Featured Article

Cruise reveals DOJ, SEC probes as it releases internal report on pedestrian crash

Poor leadership, mistakes in judgment led to loss of robotaxi permit, report finds

Comment

SAN FRANCISCO, CALIFORNIA - JUNE 08: Chevrolet Cruise autonomous vehicles sit parked in a lot on June 08, 2023 in San Francisco, California. Autonomous vehicle companies Cruise and Waymo have been testing their vehicles throughout San Francisco and residents are not happy with the problems that the cars are bringing to the city. The cars frequently stop in the middle of roads for no reason, have driven through police crime tape and most recently struck and killed a dog. (Photo by Justin Sullivan/Getty Images)
Image Credits: Justin Sullivan / Getty Images

Cruise, the GM self-driving subsidiary, said Thursday that federal prosecutors and securities regulators have opened investigations into the October 2 incident that left a pedestrian stuck under and then dragged by one of its robotaxis.

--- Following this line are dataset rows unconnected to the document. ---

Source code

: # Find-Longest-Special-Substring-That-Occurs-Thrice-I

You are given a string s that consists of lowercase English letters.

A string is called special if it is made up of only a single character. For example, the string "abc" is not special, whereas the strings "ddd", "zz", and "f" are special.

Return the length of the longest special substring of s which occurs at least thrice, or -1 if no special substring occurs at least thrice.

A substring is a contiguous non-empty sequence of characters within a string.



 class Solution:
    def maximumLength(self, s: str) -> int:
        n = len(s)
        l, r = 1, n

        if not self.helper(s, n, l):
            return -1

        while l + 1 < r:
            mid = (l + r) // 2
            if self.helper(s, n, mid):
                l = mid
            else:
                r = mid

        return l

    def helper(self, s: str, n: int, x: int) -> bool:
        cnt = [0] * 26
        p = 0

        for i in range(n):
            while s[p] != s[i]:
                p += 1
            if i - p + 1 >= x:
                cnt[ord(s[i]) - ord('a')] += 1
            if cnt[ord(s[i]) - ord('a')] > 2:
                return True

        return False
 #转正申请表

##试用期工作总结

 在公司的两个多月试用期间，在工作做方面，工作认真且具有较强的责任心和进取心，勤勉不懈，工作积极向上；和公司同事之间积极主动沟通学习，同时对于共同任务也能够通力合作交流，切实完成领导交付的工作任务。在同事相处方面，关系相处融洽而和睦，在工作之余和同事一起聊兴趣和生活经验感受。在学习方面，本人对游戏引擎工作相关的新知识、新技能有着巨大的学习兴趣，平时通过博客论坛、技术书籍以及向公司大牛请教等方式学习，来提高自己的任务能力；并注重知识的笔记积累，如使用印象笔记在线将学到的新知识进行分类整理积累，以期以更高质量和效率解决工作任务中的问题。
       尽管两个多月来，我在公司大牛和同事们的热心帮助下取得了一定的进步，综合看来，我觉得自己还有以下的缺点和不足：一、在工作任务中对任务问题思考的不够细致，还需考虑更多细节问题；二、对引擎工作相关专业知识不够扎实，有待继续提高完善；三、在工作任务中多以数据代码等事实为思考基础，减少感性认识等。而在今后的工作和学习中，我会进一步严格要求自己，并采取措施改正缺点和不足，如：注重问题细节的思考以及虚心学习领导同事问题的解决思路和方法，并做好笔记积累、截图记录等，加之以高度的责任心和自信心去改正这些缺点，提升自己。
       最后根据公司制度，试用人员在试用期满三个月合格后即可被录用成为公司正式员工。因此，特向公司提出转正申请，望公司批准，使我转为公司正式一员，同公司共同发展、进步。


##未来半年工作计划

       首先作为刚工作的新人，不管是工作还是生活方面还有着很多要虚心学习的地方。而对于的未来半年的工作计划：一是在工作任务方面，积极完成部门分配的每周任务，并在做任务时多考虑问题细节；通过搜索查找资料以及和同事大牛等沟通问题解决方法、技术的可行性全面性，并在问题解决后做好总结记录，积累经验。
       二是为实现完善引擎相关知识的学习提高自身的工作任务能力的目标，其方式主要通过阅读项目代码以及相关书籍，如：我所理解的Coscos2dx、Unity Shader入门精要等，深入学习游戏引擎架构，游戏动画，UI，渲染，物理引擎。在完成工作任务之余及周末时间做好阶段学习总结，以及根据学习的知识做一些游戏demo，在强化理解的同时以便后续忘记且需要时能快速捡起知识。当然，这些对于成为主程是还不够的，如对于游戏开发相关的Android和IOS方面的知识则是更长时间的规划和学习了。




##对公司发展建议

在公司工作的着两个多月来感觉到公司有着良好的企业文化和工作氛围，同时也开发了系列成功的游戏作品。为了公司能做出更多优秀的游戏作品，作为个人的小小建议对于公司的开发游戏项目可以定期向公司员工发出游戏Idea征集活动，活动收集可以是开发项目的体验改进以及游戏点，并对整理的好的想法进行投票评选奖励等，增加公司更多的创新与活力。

The probes by the Department of Justice and the Securities and Exchange Commission, which were revealed as part of an internal report conducted by law firm Quinn Emanuel Urquhart & Sullivan and released Thursday, join numerous other investigations at nearly every level of government, including the California Department of Motor Vehicles, the California Public Utilities Commission and the National Highway Traffic Safety Administration.

The October 2 incident — and the decisions by Cruise leadership in the days following — has put the company’s future at risk, forcing GM to slash costs and take greater control of the troubled company. Cruise lost the permits it needed to operate commercially in the state of California and has since grounded its fleet elsewhere. Its co-founder and CEO Kyle Vogt resigned and nearly 24% of its workforce had been laid off in the wake of the event.

Problems with Cruise began almost immediately after the company received the last remaining permit required to operate its robotaxi service commercially throughout San Francisco. But it was the October 2 incident, and the decisions and communication immediately following, that sent the company into free fall.

On that day, a pedestrian crossing a street in San Francisco was initially hit by a human-driven car and landed in the path of a Cruise robotaxi and run over. It wouldn’t be until days later that media and some regulators learned that the stopped robotaxi then tried to pull over, dragging the pedestrian 20 feet. It was that lack of disclosure — along with the robotaxi’s decision to execute a dangerous maneuver — that escalated Cruise’s already tentative relationship with regulators.

The California DMV, which regulates the testing and deployment of autonomous vehicles in the state, accused Cruise of withholding video footage from its investigation, prompting the agency to suspend its permits.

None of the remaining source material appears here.